In Chinese thought and as understood by Daoists, the invisible life force, qi, pervades the entire universe, Heaven and Earth, and everything is interconnected by it. As the key attribute of nature is changeability, or transformation, so the flow and change of qi takes place according to the changes occurring between the two seemingly opposite but complementary energies, Yin and Yang. This idea is illustrated in the Taiji diagram (Taijitu), which almost everyone is familiar with, at least visually. Generally speaking, yin is characterized by the female aspect, darkness, cold, while yang is characterized by the male aspect, brightness and heat. Yin can be compared to the shadow side of a mountain, while yang can be compared to the sunny side of a mountain. Moon and sun, female and male, night and day, cold and hot are all a few of a multitude of examples of yin-yang dichotomy. The mutual distribution of yin and yang forces constantly changes as one season passes into another.
The Taiji Diagram
The Taiji diagram is a common diagram in ancient Chinese and medical works, but it is not yet known how it originated. Key evidence of its origin was found in astronomical observation data from the Han Dynasty. It was observed that the various characteristics of the day-night length curve are consistent with the S-curve of the Taiji diagram, and that it was most likely drawn up in antiquity according to the annual diurnal rhythm derived from observations of 24 lunar-solar periods.

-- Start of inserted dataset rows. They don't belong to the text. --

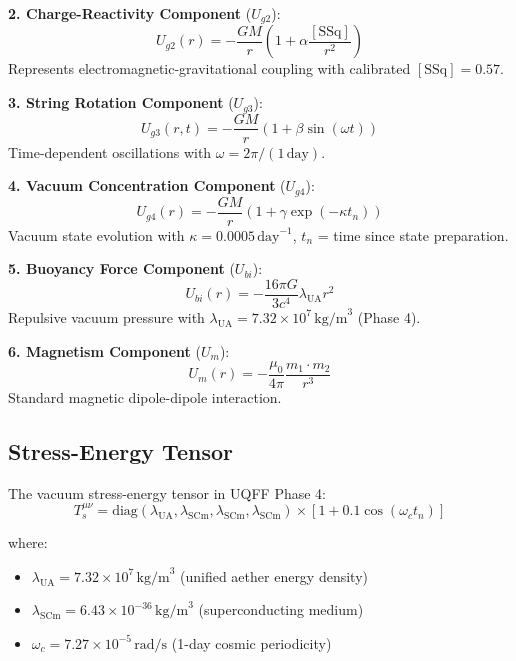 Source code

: \documentclass[12pt,a4paper]{article}
\begin{document}
\textbf{2. Charge-Reactivity Component} ($U_{g2}$):
\begin{equation}
U_{g2}(r) = -\frac{G M}{r} \left( 1 + \alpha \frac{[\text{SSq}]}{r^2} \right)
\label{eq:ug2}
\end{equation}
Represents electromagnetic-gravitational coupling with calibrated $[\text{SSq}] = 0.57$.

\textbf{3. String Rotation Component} ($U_{g3}$):
\begin{equation}
U_{g3}(r, t) = -\frac{G M}{r} \left( 1 + \beta \sin(\omega t) \right)
\label{eq:ug3}
\end{equation}
Time-dependent oscillations with $\omega = 2\pi/(1\,\text{day})$.

\textbf{4. Vacuum Concentration Component} ($U_{g4}$):
\begin{equation}
U_{g4}(r) = -\frac{G M}{r} \left( 1 + \gamma \exp(-\kappa t_n) \right)
\label{eq:ug4}
\end{equation}
Vacuum state evolution with $\kappa = 0.0005\,\text{day}^{-1}$, $t_n$ = time since state preparation.

\textbf{5. Buoyancy Force Component} ($U_{bi}$):
\begin{equation}
U_{bi}(r) = -\frac{16 \pi G}{3 c^4} \lambda_{\text{UA}} r^2
\label{eq:ubi}
\end{equation}
Repulsive vacuum pressure with $\lambda_{\text{UA}} = 7.32 \times 10^7\,\text{kg/m}^3$ (Phase 4).

\textbf{6. Magnetism Component} ($U_m$):
\begin{equation}
U_m(r) = -\frac{\mu_0}{4\pi} \frac{m_1 \cdot m_2}{r^3}
\label{eq:um}
\end{equation}
Standard magnetic dipole-dipole interaction.

\subsection{Stress-Energy Tensor}

The vacuum stress-energy tensor in UQFF Phase 4:
\begin{equation}
T_s^{\mu\nu} = \text{diag}(\lambda_{\text{UA}}, \lambda_{\text{SCm}}, \lambda_{\text{SCm}}, \lambda_{\text{SCm}}) \times \left[1 + 0.1 \cos(\omega_c t_n)\right]
\label{eq:stress_energy}
\end{equation}

where:
\begin{itemize}
    \item $\lambda_{\text{UA}} = 7.32 \times 10^7\,\text{kg/m}^3$ (unified aether energy density)
    \item $\lambda_{\text{SCm}} = 6.43 \times 10^{-36}\,\text{kg/m}^3$ (superconducting medium)
    \item $\omega_c = 7.27 \times 10^{-5}\,\text{rad/s}$ (1-day cosmic periodicity)
\end{itemize}
\end{document}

The Taijitu describes a pattern that is universal and eternal. In the image of the black fish (symbolizing yin) and the white fish (symbolizing yang) it contains universal laws and principles of co-relations between yin-yang opposites, mutual application, balance of increasing and decreasing, mutual transformation, etc. The eyes of the yin and yang fish indicate that the relationship between the two principles is complex, they are never the same and each contains the potential, the seed of a complementary force - yin contains yang and yang contains yin.
Duan Wu, Double Fifth Day
This is the day of the Dragon Boat Festival, falling near the summer solstice and as many dates of days connected to the lunar calendar this date is changeable. It is the fifth day of the fifth lunar month and the day is called the Double Fifth Day or Duan Wu. This year it falls on June 3, while in other years it coincides with or is just before the summer solstice.

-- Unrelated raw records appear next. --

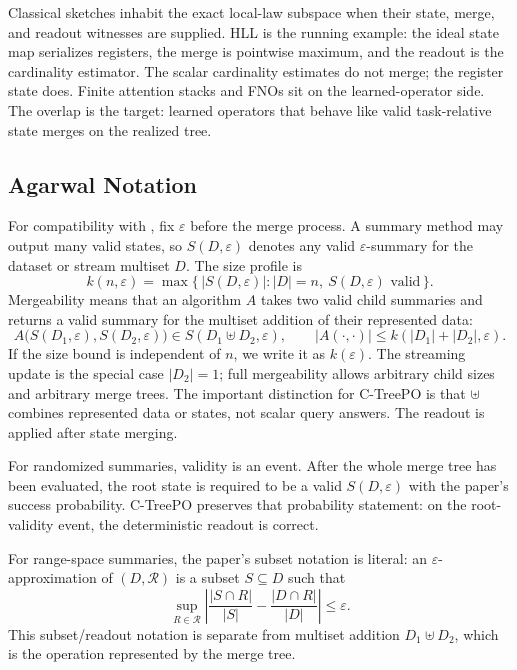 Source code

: Classical sketches inhabit the exact local-law subspace when their state,
merge, and readout witnesses are supplied. HLL is the running example: the
ideal state map serializes registers, the merge is pointwise maximum, and the
readout is the cardinality estimator. The scalar cardinality estimates do not
merge; the register state does. Finite attention stacks and FNOs sit on the
learned-operator side. The overlap is the target: learned operators that
behave like valid task-relative state merges on the realized tree.

\subsection{Agarwal Notation}

For compatibility with \citet{Agarwal2013MergeableTODS}, fix
$\varepsilon$ before the merge process. A summary method may output many valid
states, so \(S(D,\varepsilon)\) denotes any valid $\varepsilon$-summary for
the dataset or stream multiset $D$. The size profile is
\[
k(n,\varepsilon)
  =
  \max\{\, |S(D,\varepsilon)| : |D|=n,\ S(D,\varepsilon)\text{ valid}\,\}.
\]
Mergeability means that an algorithm $A$ takes two valid child summaries and
returns a valid summary for the multiset addition of their represented data:
\[
A\big(S(D_1,\varepsilon),S(D_2,\varepsilon)\big)
  \in S(D_1\uplus D_2,\varepsilon),
\qquad
|A(\cdot,\cdot)|\le k(|D_1|+|D_2|,\varepsilon).
\]
If the size bound is independent of $n$, we write it as $k(\varepsilon)$.
The streaming update is the special case \(|D_2|=1\); full mergeability allows
arbitrary child sizes and arbitrary merge trees. The important distinction for
C-TreePO is that \(\uplus\) combines represented data or states, not scalar
query answers. The readout is applied after state merging.

For randomized summaries, validity is an event. After the whole merge tree has
been evaluated, the root state is required to be a valid
\(S(D,\varepsilon)\) with the paper's success probability. C-TreePO preserves
that probability statement: on the root-validity event, the deterministic
readout is correct.

For range-space summaries, the paper's subset notation is literal: an
$\varepsilon$-approximation of \((D,\mathcal{R})\) is a subset
\(S\subseteq D\) such that
\[
\sup_{R\in\mathcal{R}}
\left|
  \frac{|S\cap R|}{|S|}
  -
  \frac{|D\cap R|}{|D|}
\right|
\le \varepsilon .
\]
This subset/readout notation is separate from multiset addition
\(D_1\uplus D_2\), which is the operation represented by the merge tree.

The festival, now celebrated as a festival of fun and competition in boats on the river, evolved from the ancient practice of honoring the river dragon, which was seen as the benevolent spirit of the waters. In the Chinese understanding of harmony, the dragon represented the yang principle. People of old believed that the river dragon controlled the rain and therefore worshiped it during the summer solstice. They asked the dragon for balanced rainfall, sufficient to ensure a good harvest, without downpours that would lead to flooding.
That day, determined by the rhythms of the moon, was one of the many important days on the map of the lunar calendar, by which people of old used to know the correct times for sowing, harvesting, of coming of frosts, dew or fog, the arrival of the rainy season, or the periods of migration of wild animals.

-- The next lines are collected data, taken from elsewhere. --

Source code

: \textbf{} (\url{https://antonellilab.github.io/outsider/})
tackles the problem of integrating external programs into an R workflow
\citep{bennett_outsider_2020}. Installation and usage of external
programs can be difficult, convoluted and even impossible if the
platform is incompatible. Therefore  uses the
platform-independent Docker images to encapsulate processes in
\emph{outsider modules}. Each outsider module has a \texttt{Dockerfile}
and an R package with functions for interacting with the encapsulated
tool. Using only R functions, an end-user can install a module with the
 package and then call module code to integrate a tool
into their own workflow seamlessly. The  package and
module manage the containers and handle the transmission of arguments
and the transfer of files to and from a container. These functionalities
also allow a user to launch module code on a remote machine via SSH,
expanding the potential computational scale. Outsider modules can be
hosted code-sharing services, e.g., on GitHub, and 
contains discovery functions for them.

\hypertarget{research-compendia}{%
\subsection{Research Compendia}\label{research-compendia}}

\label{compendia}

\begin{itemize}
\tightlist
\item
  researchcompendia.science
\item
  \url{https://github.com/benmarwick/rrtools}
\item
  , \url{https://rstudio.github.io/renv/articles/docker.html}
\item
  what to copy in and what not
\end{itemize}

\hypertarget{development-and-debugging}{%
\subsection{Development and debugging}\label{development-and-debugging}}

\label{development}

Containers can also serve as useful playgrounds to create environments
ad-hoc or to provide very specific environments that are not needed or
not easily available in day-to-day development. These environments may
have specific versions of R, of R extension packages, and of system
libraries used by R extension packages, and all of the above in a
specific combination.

According to Chinese medicine, the leaves of some medicinal herbs, such as mugwort, are best harvested around the fifth day of the fifth lunar month. It is believed that this is when the power of the herb has risen to the highest parts of the plant, the stem and the leaves, that the greatest amount of yang energy has been absorbed and thus the plant will have the most therapeutic effect. Therefore, the mugwort used for moxibustion is best harvested during this period. Afterwards, the life force of the plant will begin to descend back to the roots.
In the northern hemisphere, the summer solstice falls on June 21 - the longest day of the year. In traditional cosmology this day is characterized by a shift in position between the two forces of yin and yang. With the arrival of the summer solstice, the yang principle reaches the climax of its growth and will begin to decrease, while the yin principle will gradually begin to increase.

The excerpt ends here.